Sophisticated models boost bottom line for firms and choices for shoppers

CAMBRIDGE, Mass., Oct 3, 2007 — The use of mathematical modeling and sophisticated optimization techniques is reaping financial gains for companies and a better shopping experience for customers in the once-staid fashion retail industry, according to MIT Sloan School of Management Professor Jérémie Gallien. Zara, a leading Spanish clothing chain, recently adopted the analytic approach to inventory distribution developed by Gallien and his collaborators UCLA Anderson School of Management Professor Felipe Caro, Juan Correa, and Jose Antonio Ramos, all graduates of the Sloan School.

“The same kind of ‘rocket science’ revolution that occurred on Wall Street more than a decade ago is now hitting retail,” says Gallien. “Because of the volatile demand trends they face, large fashion retail companies were, until recently, driven more by a culture of human judgment, intuition and other ‘left brain’ activities. Now many are also implementing sophisticated optimization models to help them make more intelligent decisions in such important areas as distribution and pricing.”

Zara, which is owned by Inditex, has long relied on the proven ability of its founder and top designers to sense and anticipate market trends, creating an overall decision-making culture that even more driven by intuition than in other companies, making its implementation of mathematical models especially significant. The company is able to get clothing from concept through production and into its stores in as little as six weeks, compared to the six months or even longer it takes traditional retailers.

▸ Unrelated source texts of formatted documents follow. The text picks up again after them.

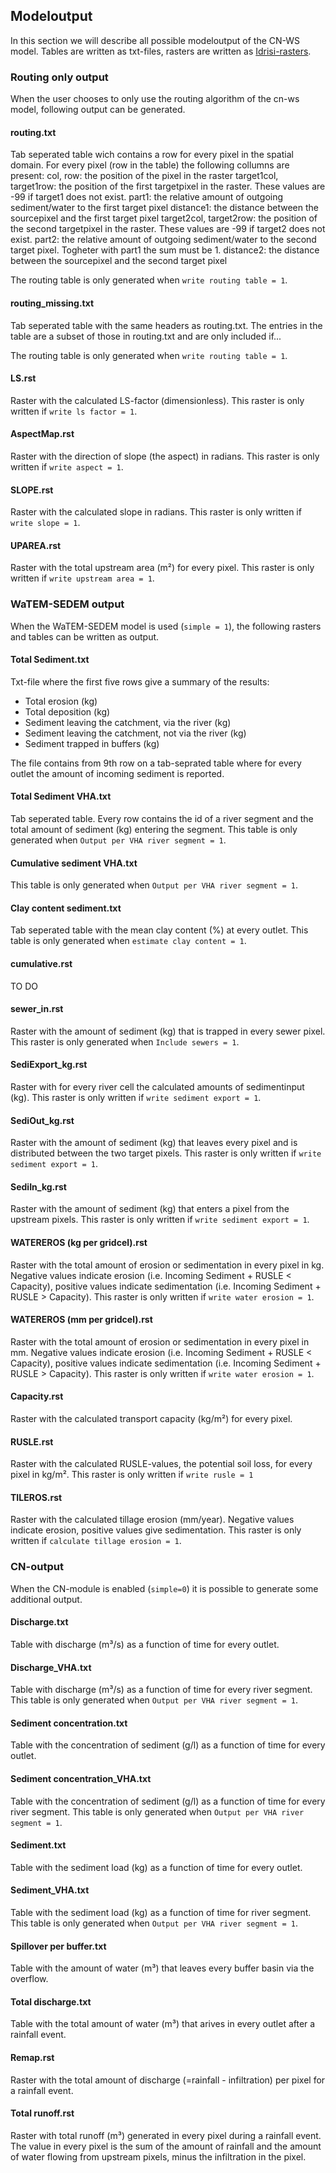 ## Modeloutput 

In this section we will describe all possible modeloutput of the CN-WS model. Tables are written as txt-files, rasters are written as
[Idrisi-rasters](https://gdal.org/drivers/raster/Idrisi.html). 

### Routing only output

When the user chooses to only use the routing algorithm of the cn-ws model, following output can be generated.

#### routing.txt

Tab seperated table wich contains a row for every pixel in the spatial domain. For every pixel (row in the table) the following collumns are present:
col, row: the position of the pixel in the raster
target1col, target1row: the position of the first targetpixel in the raster. These values are -99 if target1 does not exist. 
part1: the relative amount of outgoing sediment/water to the first target pixel
distance1: the distance between the sourcepixel and the first target pixel
target2col, target2row: the position of the second targetpixel in the raster. These values are -99 if target2 does not exist. 
part2: the relative amount of outgoing sediment/water to the second target pixel. Togheter with part1 the sum must be 1.
distance2: the distance between the sourcepixel and the second target pixel

The routing table is only generated when `write routing table = 1`.

#### routing_missing.txt

Tab seperated table with the same headers as routing.txt. The entries in the table are a subset of those in routing.txt and are only included if...

The routing table is only generated when `write routing table = 1`.

#### LS.rst

Raster with the calculated LS-factor (dimensionless). This raster is only written if `write ls factor = 1`.

#### AspectMap.rst

Raster with the direction of slope (the aspect) in radians. This raster is only written if `write aspect = 1`.

#### SLOPE.rst

Raster with the calculated slope in radians. This raster is only written if `write slope = 1`.

#### UPAREA.rst

Raster with the total upstream area (m²) for every pixel. This raster is only written if `write upstream area = 1`.

### WaTEM-SEDEM output

When the WaTEM-SEDEM model is used (`simple = 1`), the following rasters and tables can be written as output.

#### Total Sediment.txt

Txt-file where the first five rows give a summary of the results:
- Total erosion (kg)
- Total deposition (kg)
- Sediment leaving the catchment, via the river (kg)
- Sediment leaving the catchment, not via the river (kg)
- Sediment trapped in buffers (kg)

The file contains from 9th row on a tab-seprated table where for every outlet the amount of incoming sediment is reported.

#### Total Sediment VHA.txt

Tab seperated table. Every row contains the id of a river segment and the total amount of sediment (kg) entering the segment. 
This table is only generated when `Output per VHA river segment = 1`.

#### Cumulative sediment VHA.txt

This table is only generated when `Output per VHA river segment = 1`.

#### Clay content sediment.txt

Tab seperated table with the mean clay content (%) at every outlet. This table is only generated when `estimate clay content = 1`.

#### cumulative.rst

TO DO

#### sewer_in.rst

Raster with the amount of sediment (kg) that is trapped in every sewer pixel. This raster is only generated when `Include sewers = 1`.

#### SediExport_kg.rst

Raster with for every river cell the calculated amounts of sedimentinput (kg). This raster is only written if `write sediment export = 1`.

#### SediOut_kg.rst

Raster with the amount of sediment (kg) that leaves every pixel and is distributed between the two target pixels.
This raster is only written if `write sediment export = 1`.

#### SediIn_kg.rst

Raster with the amount of sediment (kg) that enters a pixel from the upstream pixels. 
This raster is only written if `write sediment export = 1`.

#### WATEREROS (kg per gridcel).rst

Raster with the total amount of erosion or sedimentation in every pixel in kg. Negative values
indicate erosion (i.e. Incoming Sediment + RUSLE < Capacity), positive values indicate sedimentation 
(i.e. Incoming Sediment + RUSLE > Capacity). This raster is only written if `write water erosion = 1`.

#### WATEREROS (mm per gridcel).rst

Raster with the total amount of erosion or sedimentation in every pixel in mm. Negative values
indicate erosion (i.e. Incoming Sediment + RUSLE < Capacity), positive values indicate sedimentation 
(i.e. Incoming Sediment + RUSLE > Capacity). This raster is only written if `write water erosion = 1`.

#### Capacity.rst

Raster with the calculated transport capacity (kg/m²) for every pixel.

#### RUSLE.rst

Raster with the calculated RUSLE-values, the potential soil loss, for every pixel in kg/m².
This raster is only written if `write rusle = 1`

#### TILEROS.rst

Raster with the calculated tillage erosion (mm/year). Negative values indicate erosion, positive values give sedimentation. 
This raster is only written if `calculate tillage erosion = 1`.

### CN-output

When the CN-module is enabled (`simple=0`) it is possible to generate some additional output.

#### Discharge.txt

Table with discharge (m³/s) as a function of time for every outlet.

#### Discharge_VHA.txt

Table with discharge (m³/s) as a function of time for every river segment. This table is only
generated when `Output per VHA river segment = 1`.

#### Sediment concentration.txt

Table with the concentration of sediment (g/l) as a function of time for every outlet.

#### Sediment concentration_VHA.txt

Table with the concentration of sediment (g/l) as a function of time for every river segment. 
This table is only generated when `Output per VHA river segment = 1`.

#### Sediment.txt

Table with the sediment load (kg) as a function of time for every outlet.

#### Sediment_VHA.txt

Table with the sediment load (kg) as a function of time for river segment.
This table is only generated when `Output per VHA river segment = 1`.

#### Spillover per buffer.txt

Table with the amount of water (m³) that leaves every buffer basin via the overflow.

#### Total discharge.txt

Table with the total amount of water (m³) that arives in every outlet after a rainfall event.

#### Remap.rst

Raster with the total amount of discharge (=rainfall - infiltration) per pixel for a rainfall event.

#### Total runoff.rst

Raster with total runoff (m³) generated in every pixel during a rainfall event. The value in every pixel 
is the sum of the amount of rainfall and the amount of water flowing from upstream pixels, minus the infiltration 
in the pixel. 


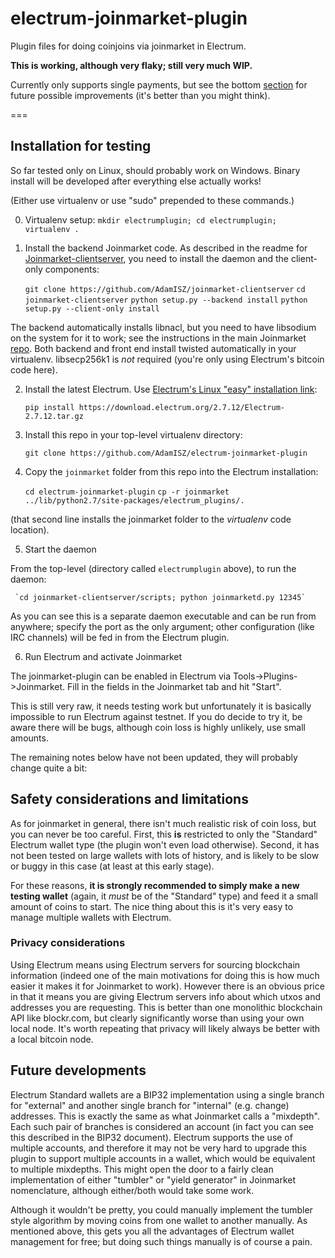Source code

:# electrum-joinmarket-plugin
Plugin files for doing coinjoins via joinmarket in Electrum.

**This is working, although very flaky; still very much WIP.**

Currently only supports single payments, but see the bottom [section](#future-developments) for future possible improvements (it's better than you might think).

===

## Installation for testing

So far tested only on Linux, should probably work on Windows. Binary install will be developed
after everything else actually works!

(Either use virtualenv or use "sudo" prepended to these commands.)

0. Virtualenv setup:
    `mkdir electrumplugin; cd electrumplugin; virtualenv .`
 
1. Install the backend Joinmarket code. As described in the readme
 for [Joinmarket-clientserver](https://github.com/AdamISZ/joinmarket-clientserver),
 you need to install the daemon and the client-only components:
 
     `git clone https://github.com/AdamISZ/joinmarket-clientserver`
     `cd joinmarket-clientserver`
     `python setup.py --backend install`
     `python setup.py --client-only install`

 The backend automatically installs libnacl, but you need to have libsodium on the
 system for it to work; see the instructions in the main Joinmarket [repo](https://github.com/Joinmarket-Org/joinmarket).
 Both backend and front end install twisted automatically in your virtualenv.
 libsecp256k1 is *not* required (you're only using Electrum's bitcoin code here).

2. Install the latest Electrum. Use [Electrum's Linux "easy" installation link](https://electrum.org/#download):

    `pip install https://download.electrum.org/2.7.12/Electrum-2.7.12.tar.gz` 

3. Install this repo in your top-level virtualenv directory:

    `git clone https://github.com/AdamISZ/electrum-joinmarket-plugin`
 
4. Copy the `joinmarket` folder from this repo into the Electrum installation:

    `cd electrum-joinmarket-plugin`
    `cp -r joinmarket ../lib/python2.7/site-packages/electrum_plugins/.`

 (that second line installs the joinmarket folder to the *virtualenv* code location).

5. Start the daemon

 From the top-level (directory called `electrumplugin` above), to run the daemon:
 
     `cd joinmarket-clientserver/scripts; python joinmarketd.py 12345`
  
  As you can see this is a separate daemon executable and can be run from anywhere;
  specify the port as the only argument; other configuration (like IRC channels) will be fed in from 
  the Electrum plugin.
 
6. Run Electrum and activate Joinmarket

 The joinmarket-plugin can be enabled in Electrum via Tools->Plugins->Joinmarket.
 Fill in the fields in the Joinmarket tab and hit "Start".

This is still very raw, it needs testing work but unfortunately it is basically impossible
to run Electrum against testnet. If you do decide to try it, be aware there will be bugs,
although coin loss is highly unlikely, use small amounts.

The remaining notes below have not been updated, they will probably change quite a bit:

## Safety considerations and limitations

As for joinmarket in general, there isn't much realistic risk of coin loss, but you can never be too careful. First, this **is** restricted to only the "Standard" Electrum wallet type (the plugin won't even load otherwise). Second, it has not been tested on large wallets with lots of history, and is likely to be slow or buggy in this case (at least at this early stage).

For these reasons, **it is strongly recommended to simply make a new testing wallet** (again, it *must* be of the "Standard" type) and feed it a small amount of coins to start. The nice thing about this is it's very easy to manage multiple wallets with Electrum.

### Privacy considerations

Using Electrum means using Electrum servers for sourcing blockchain information (indeed one of the main motivations for doing this is how much easier it makes it for Joinmarket to work). However there is an obvious price in that it means you are giving Electrum servers info about which utxos and addresses you are requesting. This is better than one monolithic blockchain API like blockr.com, but clearly significantly worse than using your own local node. It's worth repeating that privacy will likely always be better with a local bitcoin node.

## Future developments

Electrum Standard wallets are a BIP32 implementation using a single branch for "external" and another single branch for "internal" (e.g. change) addresses. This is exactly the same as what Joinmarket calls a "mixdepth". Each such pair of branches is considered an account (in fact you can see this described in the BIP32 document). Electrum supports the use of multiple accounts, and therefore it may not be very hard to upgrade this plugin to support multiple accounts in a wallet, which would be equivalent to multiple mixdepths. This might open the door to a fairly clean implementation of either "tumbler" or "yield generator" in Joinmarket nomenclature, although either/both would take some work.

Although it wouldn't be pretty, you could manually implement the tumbler style algorithm by moving coins from one wallet to another manually. As mentioned above, this gets you all the advantages of Electrum wallet management for free; but doing such things manually is of course a pain.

In September, Inditex beat analysts' forecasts when it reported a 7 percent increase in “like-for-like” sales over the first half of 2007, despite fears of slower economic growth in Spain. A significant portion of that increase could be attributable to the model developed by Gallien, Caro, Correa, and Ramos which Zara deployed that semester. “Performing a controlled pilot field experiment in late 2006 involving a subset of references and half of Zara's store network, we estimated that our inventory optimization model increased sales by 3 to 4 percent,” says Gallien. Zara Chief Financial Officer Miguel Daz confirms: “Our estimate of the financial benefits specifically attributable to the use of that new process when distributing inventory to all our stores worldwide is consistent with that reported for the live pilot.” Díaz also said that this mathematical model “significantly contributes to Zara's strategic goal of improving the scalability of its operations in order to support its continued growth.”

Customers also benefit from the combination of fast fashion and analytic modeling. “It makes the shopping experience much more interesting and rewarding for the customer,” says Gallien. For example, under his model, inventory is sent to stores where it is most likely to appeal to customers, including more complete sets of sizes to spare customers the frustrating experience of finding a garment they like, only to find it unavailable in their size.

Under the “fast fashion” model, product life cycles are much shorter, meaning that customers see a constant turnover of a store's clothing assortment. “If you go to a store such as the Gap, you're likely to see the same items on display two weeks later, if not for the entire season,” says Gallien. “But at Zara, if you go two weeks apart, you'll have a much more interesting inventory selection. On the other hand, if you don't buy something right away, you may not see it in two weeks, because the stores don't stock too much of any item.”

For this retail strategy to be successful, a retailer must align its total operation, including design, production, customer feedback, and distribution,” says Gallien, which could be a challenge for U.S. retailers. Because European retailers such as Zara and H&M are closer to their production sources, they can achieve such alignment more easily. Nonetheless, he says U.S. retailers could create their own fast-fashion brands, possibly turning to Mexico for production rather than places like China or Bangladesh in order to speed up their design-to-shelf leadtime. Provided U.S. consumers would be ready to pay for the fresher product assortments that fast-fashion offers, which remains to be seen, the higher costs of labor could be offset by greater sales due to more frequent store visits by customers and reduced markdowns.

“Zara's successful implementation of mathematical models may still signal an important opportunity for U.S. retailers, because these quantitative methods may be directly applicable to them” says Gallien. “I'd be very surprised if strategic planners and other leaders of major U.S. retail companies were not very closely scrutinizing that company's success.”